---------- RAW DATA
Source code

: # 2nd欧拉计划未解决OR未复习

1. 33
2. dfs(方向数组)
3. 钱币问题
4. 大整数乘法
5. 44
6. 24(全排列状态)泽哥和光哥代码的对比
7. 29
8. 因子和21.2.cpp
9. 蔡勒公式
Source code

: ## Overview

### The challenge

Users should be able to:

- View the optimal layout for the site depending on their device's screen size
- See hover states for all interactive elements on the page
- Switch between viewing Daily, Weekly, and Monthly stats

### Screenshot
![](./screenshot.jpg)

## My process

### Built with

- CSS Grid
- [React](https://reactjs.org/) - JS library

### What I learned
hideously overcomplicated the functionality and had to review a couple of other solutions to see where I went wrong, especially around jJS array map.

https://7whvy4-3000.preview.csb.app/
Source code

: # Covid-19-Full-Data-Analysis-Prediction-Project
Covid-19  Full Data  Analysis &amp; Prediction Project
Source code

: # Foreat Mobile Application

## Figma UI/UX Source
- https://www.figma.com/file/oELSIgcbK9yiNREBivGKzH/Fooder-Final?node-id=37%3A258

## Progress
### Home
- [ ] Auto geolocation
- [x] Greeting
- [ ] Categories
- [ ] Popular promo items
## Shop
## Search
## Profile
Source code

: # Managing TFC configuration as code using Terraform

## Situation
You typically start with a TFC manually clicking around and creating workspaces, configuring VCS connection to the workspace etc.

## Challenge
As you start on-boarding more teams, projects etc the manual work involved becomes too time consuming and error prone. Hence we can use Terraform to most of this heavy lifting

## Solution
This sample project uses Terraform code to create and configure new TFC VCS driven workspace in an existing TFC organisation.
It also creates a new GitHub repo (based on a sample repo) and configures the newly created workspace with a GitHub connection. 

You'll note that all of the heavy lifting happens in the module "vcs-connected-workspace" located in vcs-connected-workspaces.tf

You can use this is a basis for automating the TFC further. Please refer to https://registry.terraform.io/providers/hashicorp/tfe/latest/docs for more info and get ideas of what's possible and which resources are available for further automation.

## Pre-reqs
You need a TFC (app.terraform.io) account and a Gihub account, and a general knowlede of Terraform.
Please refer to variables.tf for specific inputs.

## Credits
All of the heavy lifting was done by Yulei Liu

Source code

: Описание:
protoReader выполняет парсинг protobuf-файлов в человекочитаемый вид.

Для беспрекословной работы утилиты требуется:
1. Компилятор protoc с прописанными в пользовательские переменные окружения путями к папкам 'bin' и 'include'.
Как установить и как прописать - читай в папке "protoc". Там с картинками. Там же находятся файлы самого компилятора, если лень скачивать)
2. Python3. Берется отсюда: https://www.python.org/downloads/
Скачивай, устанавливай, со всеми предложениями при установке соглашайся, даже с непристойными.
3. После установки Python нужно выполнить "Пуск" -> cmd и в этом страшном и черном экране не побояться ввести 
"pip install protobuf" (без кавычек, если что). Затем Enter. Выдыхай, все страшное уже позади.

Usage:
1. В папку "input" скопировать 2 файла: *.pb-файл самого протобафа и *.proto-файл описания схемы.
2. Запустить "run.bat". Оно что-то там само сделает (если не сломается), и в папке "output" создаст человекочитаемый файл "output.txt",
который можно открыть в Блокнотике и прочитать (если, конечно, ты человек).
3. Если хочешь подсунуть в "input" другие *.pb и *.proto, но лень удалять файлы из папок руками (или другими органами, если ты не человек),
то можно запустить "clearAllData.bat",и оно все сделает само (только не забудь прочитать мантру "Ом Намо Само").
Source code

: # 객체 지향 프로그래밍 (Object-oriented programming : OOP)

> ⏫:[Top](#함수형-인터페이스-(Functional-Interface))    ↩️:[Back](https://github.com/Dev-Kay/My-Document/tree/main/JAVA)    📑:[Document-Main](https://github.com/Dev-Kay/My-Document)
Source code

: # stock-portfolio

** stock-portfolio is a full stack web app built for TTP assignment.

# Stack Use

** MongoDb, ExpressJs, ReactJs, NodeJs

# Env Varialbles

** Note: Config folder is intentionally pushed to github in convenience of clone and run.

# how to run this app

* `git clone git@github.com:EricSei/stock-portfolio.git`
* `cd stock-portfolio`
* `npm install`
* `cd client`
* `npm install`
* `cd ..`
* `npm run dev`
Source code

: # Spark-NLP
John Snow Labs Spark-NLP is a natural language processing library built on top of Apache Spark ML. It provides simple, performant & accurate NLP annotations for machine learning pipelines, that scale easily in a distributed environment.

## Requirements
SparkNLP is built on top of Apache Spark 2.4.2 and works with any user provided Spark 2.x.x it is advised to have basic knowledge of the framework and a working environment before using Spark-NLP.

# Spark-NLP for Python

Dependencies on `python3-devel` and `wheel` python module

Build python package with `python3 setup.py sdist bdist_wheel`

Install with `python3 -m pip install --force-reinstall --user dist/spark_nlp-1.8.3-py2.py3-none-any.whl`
--------------------
**WHAT IS EXPECTED:**
What you need to do is retype all the entries exactly as written.

**WRITTEN ANSWER:**
Source code

: # 2nd欧拉计划未解决OR未复习

1. 33
2. dfs(方向数组)
3. 钱币问题
4. 大整数乘法
5. 44
6. 24(全排列状态)泽哥和光哥代码的对比
7. 29
8. 因子和21.2.cpp
9. 蔡勒公式
Source code

: ## Overview

### The challenge

Users should be able to:

- View the optimal layout for the site depending on their device's screen size
- See hover states for all interactive elements on the page
- Switch between viewing Daily, Weekly, and Monthly stats

### Screenshot
![](./screenshot.jpg)

## My process

### Built with

- CSS Grid
- [React](https://reactjs.org/) - JS library

### What I learned
hideously overcomplicated the functionality and had to review a couple of other solutions to see where I went wrong, especially around jJS array map.

https://7whvy4-3000.preview.csb.app/
Source code

: # Covid-19-Full-Data-Analysis-Prediction-Project
Covid-19  Full Data  Analysis &amp; Prediction Project
Source code

: # Foreat Mobile Application

## Figma UI/UX Source
- https://www.figma.com/file/oELSIgcbK9yiNREBivGKzH/Fooder-Final?node-id=37%3A258

## Progress
### Home
- [ ] Auto geolocation
- [x] Greeting
- [ ] Categories
- [ ] Popular promo items
## Shop
## Search
## Profile
Source code

: # Managing TFC configuration as code using Terraform

## Situation
You typically start with a TFC manually clicking around and creating workspaces, configuring VCS connection to the workspace etc.

## Challenge
As you start on-boarding more teams, projects etc the manual work involved becomes too time consuming and error prone. Hence we can use Terraform to most of this heavy lifting

## Solution
This sample project uses Terraform code to create and configure new TFC VCS driven workspace in an existing TFC organisation.
It also creates a new GitHub repo (based on a sample repo) and configures the newly created workspace with a GitHub connection. 

You'll note that all of the heavy lifting happens in the module "vcs-connected-workspace" located in vcs-connected-workspaces.tf

You can use this is a basis for automating the TFC further. Please refer to https://registry.terraform.io/providers/hashicorp/tfe/latest/docs for more info and get ideas of what's possible and which resources are available for further automation.

## Pre-reqs
You need a TFC (app.terraform.io) account and a Gihub account, and a general knowlede of Terraform.
Please refer to variables.tf for specific inputs.

## Credits
All of the heavy lifting was done by Yulei Liu

Source code

: Описание:
protoReader выполняет парсинг protobuf-файлов в человекочитаемый вид.

Для беспрекословной работы утилиты требуется:
1. Компилятор protoc с прописанными в пользовательские переменные окружения путями к папкам 'bin' и 'include'.
Как установить и как прописать - читай в папке "protoc". Там с картинками. Там же находятся файлы самого компилятора, если лень скачивать)
2. Python3. Берется отсюда: https://www.python.org/downloads/
Скачивай, устанавливай, со всеми предложениями при установке соглашайся, даже с непристойными.
3. После установки Python нужно выполнить "Пуск" -> cmd и в этом страшном и черном экране не побояться ввести 
"pip install protobuf" (без кавычек, если что). Затем Enter. Выдыхай, все страшное уже позади.

Usage:
1. В папку "input" скопировать 2 файла: *.pb-файл самого протобафа и *.proto-файл описания схемы.
2. Запустить "run.bat". Оно что-то там само сделает (если не сломается), и в папке "output" создаст человекочитаемый файл "output.txt",
который можно открыть в Блокнотике и прочитать (если, конечно, ты человек).
3. Если хочешь подсунуть в "input" другие *.pb и *.proto, но лень удалять файлы из папок руками (или другими органами, если ты не человек),
то можно запустить "clearAllData.bat",и оно все сделает само (только не забудь прочитать мантру "Ом Намо Само").
Source code

: # 객체 지향 프로그래밍 (Object-oriented programming : OOP)

> ⏫:[Top](#함수형-인터페이스-(Functional-Interface))    ↩️:[Back](https://github.com/Dev-Kay/My-Document/tree/main/JAVA)    📑:[Document-Main](https://github.com/Dev-Kay/My-Document)
Source code

: # stock-portfolio

** stock-portfolio is a full stack web app built for TTP assignment.

# Stack Use

** MongoDb, ExpressJs, ReactJs, NodeJs

# Env Varialbles

** Note: Config folder is intentionally pushed to github in convenience of clone and run.

# how to run this app

* `git clone git@github.com:EricSei/stock-portfolio.git`
* `cd stock-portfolio`
* `npm install`
* `cd client`
* `npm install`
* `cd ..`
* `npm run dev`
Source code

: # Spark-NLP
John Snow Labs Spark-NLP is a natural language processing library built on top of Apache Spark ML. It provides simple, performant & accurate NLP annotations for machine learning pipelines, that scale easily in a distributed environment.

## Requirements
SparkNLP is built on top of Apache Spark 2.4.2 and works with any user provided Spark 2.x.x it is advised to have basic knowledge of the framework and a working environment before using Spark-NLP.

# Spark-NLP for Python

Dependencies on `python3-devel` and `wheel` python module

Build python package with `python3 setup.py sdist bdist_wheel`

Install with `python3 -m pip install --force-reinstall --user dist/spark_nlp-1.8.3-py2.py3-none-any.whl`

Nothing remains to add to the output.